Pero el entorno, el colectivo, no es solo la empresa, en países que enfrentan altos niveles de informalidad y corrupción privada y pública, esa realidad conspira contra la eficacia de cualquier sistema general de prevención del riesgo penal, lo que conlleva una cuestión final, ¿cuál es entonces la capacidad de rendimiento del compliance en contextos especialmente caóticos, de debilidad institucional, pública y privada? No parece que la respuesta se pueda esbozar con la ayuda del Derecho penal, el propio compliance o la neurociencia, la pregunta parece devolvernos al terreno de la criminología del control social, a la educación, al entorno familiar, algo elemental si de políticas públicas se quiere hablar, pero algo bastante nuevo si, como aquí, se considera que este es el verdadero terreno del public compliance, penetrar, con la visión del compliance en la educación y en la familia, justamente para prevenir y superar toda forma de banalización del mal.

 


[1] World Bank Group, p. 60.

[2] Manes, Facundo. “El cerebro corrupto”, en: Diario El País, 10.6.16.
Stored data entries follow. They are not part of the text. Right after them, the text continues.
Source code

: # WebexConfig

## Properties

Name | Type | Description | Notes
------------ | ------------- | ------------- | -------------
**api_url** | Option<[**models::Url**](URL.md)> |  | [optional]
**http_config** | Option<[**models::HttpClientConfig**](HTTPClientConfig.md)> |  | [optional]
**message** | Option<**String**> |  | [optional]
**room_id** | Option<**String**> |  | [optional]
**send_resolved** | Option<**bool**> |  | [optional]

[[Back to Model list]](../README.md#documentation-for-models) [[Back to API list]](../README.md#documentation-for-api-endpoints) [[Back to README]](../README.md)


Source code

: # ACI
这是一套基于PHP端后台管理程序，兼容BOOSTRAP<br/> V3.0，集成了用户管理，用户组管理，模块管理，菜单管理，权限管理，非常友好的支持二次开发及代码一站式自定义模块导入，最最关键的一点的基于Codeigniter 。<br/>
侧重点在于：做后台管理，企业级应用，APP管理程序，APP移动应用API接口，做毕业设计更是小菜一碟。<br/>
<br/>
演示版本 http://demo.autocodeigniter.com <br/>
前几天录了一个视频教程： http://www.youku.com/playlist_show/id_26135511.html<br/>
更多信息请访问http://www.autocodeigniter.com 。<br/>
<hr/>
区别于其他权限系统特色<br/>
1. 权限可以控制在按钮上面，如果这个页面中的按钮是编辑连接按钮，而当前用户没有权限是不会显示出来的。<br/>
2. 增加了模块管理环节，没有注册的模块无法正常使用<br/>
https://elpais.com/elpais/2016/05/03/ciencia/1462289605_959427.html

[3]Western, educated, industrialized, rich and democratic” (occidental, educado, industrializado, rico y democrático).

[5] ZStW 28/1970, pp. 379 ss.

[6] Demetrio Crespo, Eduardo. “Compatibilismo humanista: una propuesta de conciliación entre neurociencias y Derecho penal”. En: Neurociencias y Derecho Penal. Edisofer, BdF, Madrid 2013, p. 38.

[7] Carrión Zenteno, Andy. Criminal Compliance, de la Ley de EE.UU. de Prácticas Corruptas en el Extranjero, el riesgo de las empresas de acción internacional y la trascendencia de los programas de cumplimiento. Lima, Thomson Reuters 2015, pp. 100-102.